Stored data
· · · · · · ·
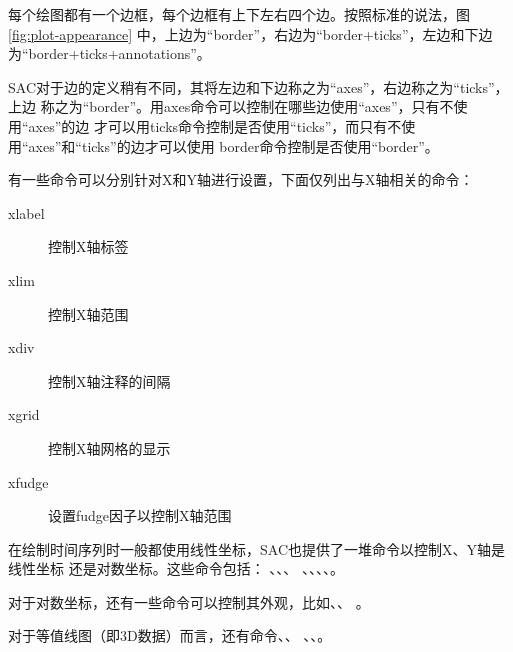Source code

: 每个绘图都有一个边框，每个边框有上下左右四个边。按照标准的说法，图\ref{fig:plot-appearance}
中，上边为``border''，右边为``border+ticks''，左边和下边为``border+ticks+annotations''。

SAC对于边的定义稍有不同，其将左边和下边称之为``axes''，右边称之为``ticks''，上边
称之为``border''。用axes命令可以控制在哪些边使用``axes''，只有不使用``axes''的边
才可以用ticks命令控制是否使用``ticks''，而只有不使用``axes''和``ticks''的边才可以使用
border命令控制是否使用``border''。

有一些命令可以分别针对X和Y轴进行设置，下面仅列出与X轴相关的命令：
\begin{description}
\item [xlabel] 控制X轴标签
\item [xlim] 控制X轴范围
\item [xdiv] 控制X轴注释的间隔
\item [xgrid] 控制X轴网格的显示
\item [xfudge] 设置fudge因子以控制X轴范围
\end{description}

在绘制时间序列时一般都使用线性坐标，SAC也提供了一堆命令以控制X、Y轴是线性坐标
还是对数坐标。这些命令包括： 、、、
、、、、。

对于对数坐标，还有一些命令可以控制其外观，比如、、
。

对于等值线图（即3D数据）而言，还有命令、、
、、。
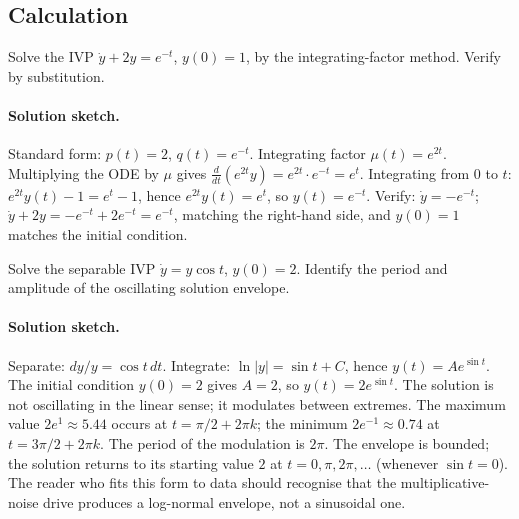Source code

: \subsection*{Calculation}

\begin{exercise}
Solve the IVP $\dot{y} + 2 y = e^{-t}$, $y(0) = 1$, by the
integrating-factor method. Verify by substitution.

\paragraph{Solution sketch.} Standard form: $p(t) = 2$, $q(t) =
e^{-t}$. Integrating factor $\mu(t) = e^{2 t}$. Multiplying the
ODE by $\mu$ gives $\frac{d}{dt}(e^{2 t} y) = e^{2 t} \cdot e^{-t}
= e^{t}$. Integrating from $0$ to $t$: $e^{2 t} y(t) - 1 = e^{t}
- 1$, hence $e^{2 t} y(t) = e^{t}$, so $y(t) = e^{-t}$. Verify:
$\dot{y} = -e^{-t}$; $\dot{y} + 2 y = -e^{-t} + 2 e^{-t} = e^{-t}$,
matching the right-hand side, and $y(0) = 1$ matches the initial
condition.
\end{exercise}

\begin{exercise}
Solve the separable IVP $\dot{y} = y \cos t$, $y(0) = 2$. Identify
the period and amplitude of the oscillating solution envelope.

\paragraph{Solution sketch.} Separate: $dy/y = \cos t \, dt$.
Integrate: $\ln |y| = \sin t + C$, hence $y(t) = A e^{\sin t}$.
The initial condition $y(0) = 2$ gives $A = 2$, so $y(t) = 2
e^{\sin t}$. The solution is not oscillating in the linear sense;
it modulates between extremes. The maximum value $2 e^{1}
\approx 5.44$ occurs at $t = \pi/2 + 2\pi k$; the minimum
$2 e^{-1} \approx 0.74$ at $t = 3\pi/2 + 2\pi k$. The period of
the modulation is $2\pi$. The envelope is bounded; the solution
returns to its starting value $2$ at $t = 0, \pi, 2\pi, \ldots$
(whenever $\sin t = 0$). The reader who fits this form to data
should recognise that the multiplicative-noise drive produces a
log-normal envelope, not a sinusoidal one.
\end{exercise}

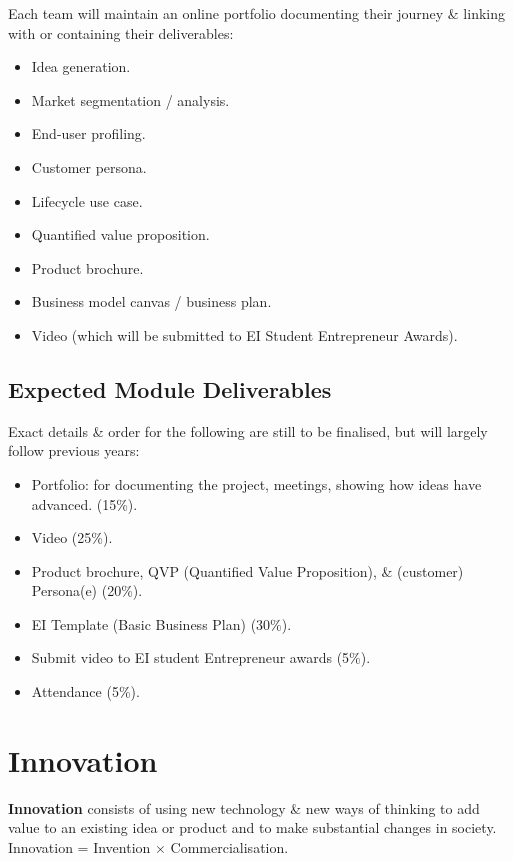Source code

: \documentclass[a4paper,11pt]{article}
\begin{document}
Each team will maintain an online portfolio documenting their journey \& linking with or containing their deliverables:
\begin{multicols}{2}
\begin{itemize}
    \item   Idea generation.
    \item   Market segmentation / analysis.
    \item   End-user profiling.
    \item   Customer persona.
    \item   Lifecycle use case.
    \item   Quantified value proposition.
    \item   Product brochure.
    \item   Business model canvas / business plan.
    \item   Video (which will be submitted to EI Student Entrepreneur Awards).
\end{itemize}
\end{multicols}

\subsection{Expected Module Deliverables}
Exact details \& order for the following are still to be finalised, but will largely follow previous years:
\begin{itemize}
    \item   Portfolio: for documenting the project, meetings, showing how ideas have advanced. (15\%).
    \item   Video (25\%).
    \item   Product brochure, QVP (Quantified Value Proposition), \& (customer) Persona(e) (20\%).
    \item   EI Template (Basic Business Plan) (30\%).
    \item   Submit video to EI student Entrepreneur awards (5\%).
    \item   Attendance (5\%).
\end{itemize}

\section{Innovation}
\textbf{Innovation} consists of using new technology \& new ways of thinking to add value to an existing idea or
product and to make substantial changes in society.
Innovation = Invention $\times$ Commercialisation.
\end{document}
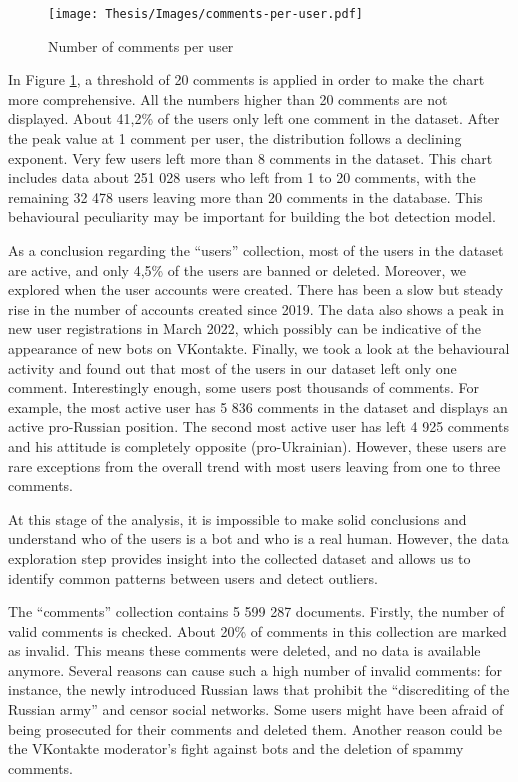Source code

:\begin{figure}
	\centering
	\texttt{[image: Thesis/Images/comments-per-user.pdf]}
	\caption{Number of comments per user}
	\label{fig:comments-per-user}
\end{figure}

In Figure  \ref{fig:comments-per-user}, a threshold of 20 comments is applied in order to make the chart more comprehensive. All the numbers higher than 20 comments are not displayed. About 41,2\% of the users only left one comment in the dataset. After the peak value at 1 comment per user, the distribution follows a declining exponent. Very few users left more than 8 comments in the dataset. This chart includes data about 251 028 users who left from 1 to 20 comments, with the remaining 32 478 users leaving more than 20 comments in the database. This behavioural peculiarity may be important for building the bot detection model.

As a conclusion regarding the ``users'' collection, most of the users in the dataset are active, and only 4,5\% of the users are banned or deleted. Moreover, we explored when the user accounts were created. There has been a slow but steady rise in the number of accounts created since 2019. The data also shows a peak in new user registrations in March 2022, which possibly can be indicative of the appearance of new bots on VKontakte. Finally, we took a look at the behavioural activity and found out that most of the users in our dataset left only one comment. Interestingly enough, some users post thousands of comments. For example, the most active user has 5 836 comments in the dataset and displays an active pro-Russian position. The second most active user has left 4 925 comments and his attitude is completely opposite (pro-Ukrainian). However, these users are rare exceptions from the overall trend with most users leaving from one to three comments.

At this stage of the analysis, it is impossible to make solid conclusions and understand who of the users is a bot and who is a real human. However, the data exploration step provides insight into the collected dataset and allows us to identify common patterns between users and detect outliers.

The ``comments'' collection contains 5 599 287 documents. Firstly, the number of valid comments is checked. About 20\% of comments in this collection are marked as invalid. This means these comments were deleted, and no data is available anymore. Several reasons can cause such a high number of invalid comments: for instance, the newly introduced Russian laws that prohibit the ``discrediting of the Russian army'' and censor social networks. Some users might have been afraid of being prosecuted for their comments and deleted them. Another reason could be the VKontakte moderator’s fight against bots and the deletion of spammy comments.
· · · · · · ·
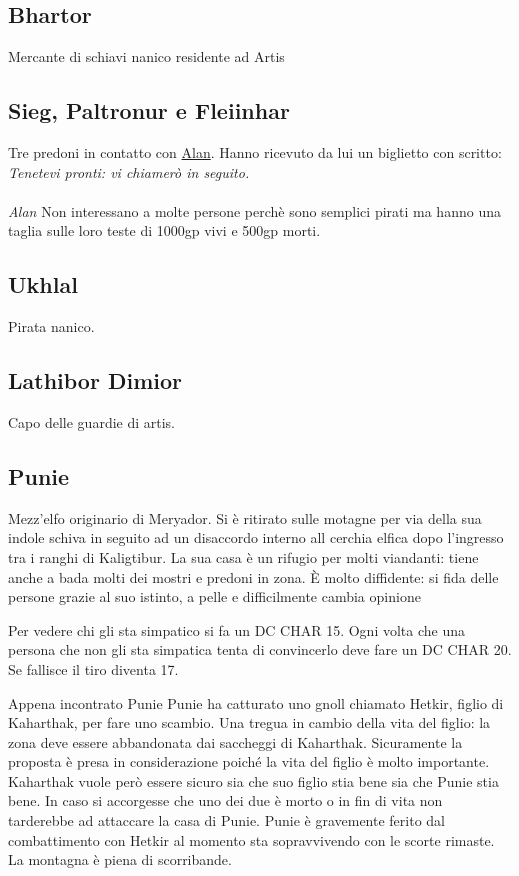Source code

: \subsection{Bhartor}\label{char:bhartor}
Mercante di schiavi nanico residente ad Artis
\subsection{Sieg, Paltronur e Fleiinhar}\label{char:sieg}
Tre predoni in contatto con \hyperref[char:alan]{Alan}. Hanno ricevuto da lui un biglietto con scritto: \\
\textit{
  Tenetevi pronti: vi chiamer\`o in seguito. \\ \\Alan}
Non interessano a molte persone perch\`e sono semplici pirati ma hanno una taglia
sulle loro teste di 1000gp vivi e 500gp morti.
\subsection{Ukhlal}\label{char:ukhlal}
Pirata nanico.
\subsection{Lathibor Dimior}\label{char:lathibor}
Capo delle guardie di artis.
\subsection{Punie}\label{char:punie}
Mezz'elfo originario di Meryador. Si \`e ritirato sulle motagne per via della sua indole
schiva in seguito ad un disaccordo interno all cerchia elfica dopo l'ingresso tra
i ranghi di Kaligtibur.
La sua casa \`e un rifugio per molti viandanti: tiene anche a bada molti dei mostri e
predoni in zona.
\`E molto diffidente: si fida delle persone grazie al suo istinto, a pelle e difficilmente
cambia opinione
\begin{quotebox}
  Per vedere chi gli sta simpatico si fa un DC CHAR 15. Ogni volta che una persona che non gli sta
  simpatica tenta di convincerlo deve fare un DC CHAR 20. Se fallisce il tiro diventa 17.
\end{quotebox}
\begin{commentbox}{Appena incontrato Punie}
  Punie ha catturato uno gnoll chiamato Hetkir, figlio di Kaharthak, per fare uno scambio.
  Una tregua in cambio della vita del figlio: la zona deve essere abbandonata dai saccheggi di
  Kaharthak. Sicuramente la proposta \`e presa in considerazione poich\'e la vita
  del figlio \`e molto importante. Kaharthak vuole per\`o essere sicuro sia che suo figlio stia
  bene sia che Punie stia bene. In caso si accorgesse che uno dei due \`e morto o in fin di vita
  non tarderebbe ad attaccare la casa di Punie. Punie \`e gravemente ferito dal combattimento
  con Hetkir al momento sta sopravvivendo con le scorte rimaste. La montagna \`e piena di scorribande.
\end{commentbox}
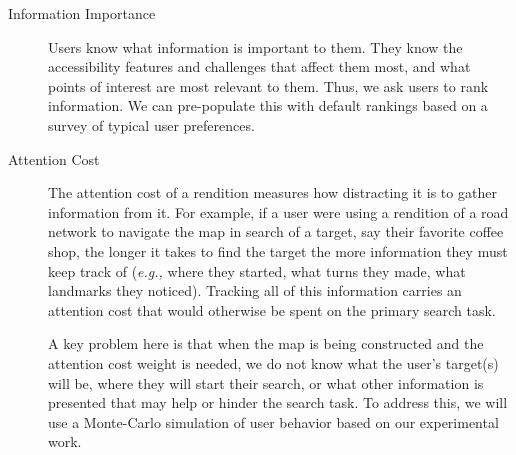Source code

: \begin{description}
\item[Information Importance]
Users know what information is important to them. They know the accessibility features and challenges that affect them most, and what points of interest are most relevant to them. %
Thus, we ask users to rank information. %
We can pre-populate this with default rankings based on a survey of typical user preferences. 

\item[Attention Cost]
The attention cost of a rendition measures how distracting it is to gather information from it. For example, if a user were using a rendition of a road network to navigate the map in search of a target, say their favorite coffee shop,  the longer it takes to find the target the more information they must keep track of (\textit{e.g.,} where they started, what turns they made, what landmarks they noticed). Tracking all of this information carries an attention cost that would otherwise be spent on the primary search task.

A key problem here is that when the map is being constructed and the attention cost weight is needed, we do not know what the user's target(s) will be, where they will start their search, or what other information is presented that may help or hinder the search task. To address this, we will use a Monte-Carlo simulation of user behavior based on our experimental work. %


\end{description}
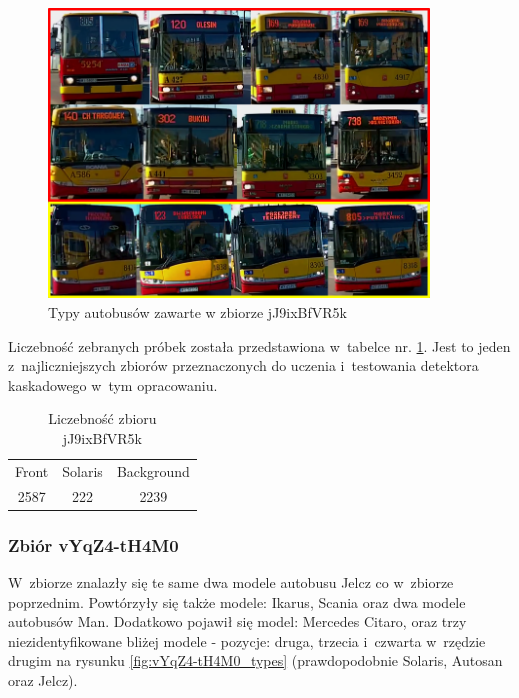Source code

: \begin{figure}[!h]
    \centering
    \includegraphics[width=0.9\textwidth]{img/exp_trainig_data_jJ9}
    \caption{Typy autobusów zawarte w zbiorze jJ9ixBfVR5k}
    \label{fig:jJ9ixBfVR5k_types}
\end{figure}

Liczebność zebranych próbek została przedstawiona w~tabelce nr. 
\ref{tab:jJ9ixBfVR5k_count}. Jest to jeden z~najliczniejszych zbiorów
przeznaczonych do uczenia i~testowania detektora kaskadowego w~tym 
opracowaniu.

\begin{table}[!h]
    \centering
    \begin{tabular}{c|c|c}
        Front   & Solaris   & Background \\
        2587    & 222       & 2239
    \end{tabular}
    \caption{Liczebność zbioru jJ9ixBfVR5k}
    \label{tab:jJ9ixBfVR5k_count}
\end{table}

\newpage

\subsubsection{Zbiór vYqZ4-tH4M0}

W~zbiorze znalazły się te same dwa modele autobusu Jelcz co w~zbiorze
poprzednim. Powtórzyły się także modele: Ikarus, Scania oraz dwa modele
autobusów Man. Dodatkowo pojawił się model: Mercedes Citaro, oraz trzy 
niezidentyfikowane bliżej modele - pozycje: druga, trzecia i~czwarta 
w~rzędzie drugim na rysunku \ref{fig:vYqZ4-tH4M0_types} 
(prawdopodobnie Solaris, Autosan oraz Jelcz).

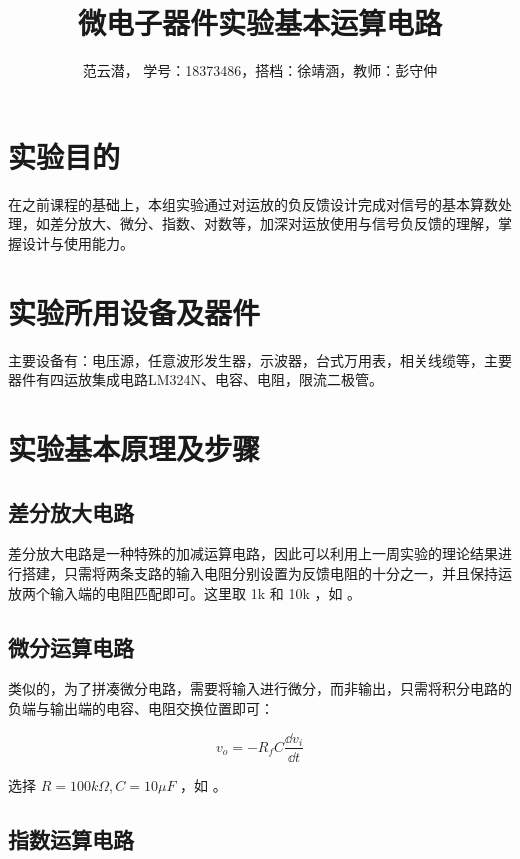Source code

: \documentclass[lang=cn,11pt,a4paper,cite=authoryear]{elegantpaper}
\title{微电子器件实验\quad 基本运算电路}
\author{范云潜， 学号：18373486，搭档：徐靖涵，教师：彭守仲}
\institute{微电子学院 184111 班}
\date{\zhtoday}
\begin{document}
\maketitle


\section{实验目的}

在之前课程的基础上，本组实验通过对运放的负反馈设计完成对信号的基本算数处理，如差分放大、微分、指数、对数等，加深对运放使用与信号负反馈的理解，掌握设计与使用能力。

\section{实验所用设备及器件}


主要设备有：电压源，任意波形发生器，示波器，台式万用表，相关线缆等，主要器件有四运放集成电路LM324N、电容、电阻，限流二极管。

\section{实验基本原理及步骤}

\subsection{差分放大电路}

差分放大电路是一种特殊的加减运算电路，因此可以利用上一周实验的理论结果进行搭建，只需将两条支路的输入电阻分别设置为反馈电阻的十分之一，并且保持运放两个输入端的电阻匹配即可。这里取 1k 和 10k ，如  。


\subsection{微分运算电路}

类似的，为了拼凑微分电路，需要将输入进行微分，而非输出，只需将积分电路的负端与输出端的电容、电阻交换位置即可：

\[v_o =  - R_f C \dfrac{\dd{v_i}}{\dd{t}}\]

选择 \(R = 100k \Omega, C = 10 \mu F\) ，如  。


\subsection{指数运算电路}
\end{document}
· · · · · · ·
* Exercise *
Every line of the entries that includes "autobusów" must be copied into the answer.

* Solution below *
    \caption{Typy autobusów zawarte w zbiorze jJ9ixBfVR5k}
autobusów Man. Dodatkowo pojawił się model: Mercedes Citaro, oraz trzy 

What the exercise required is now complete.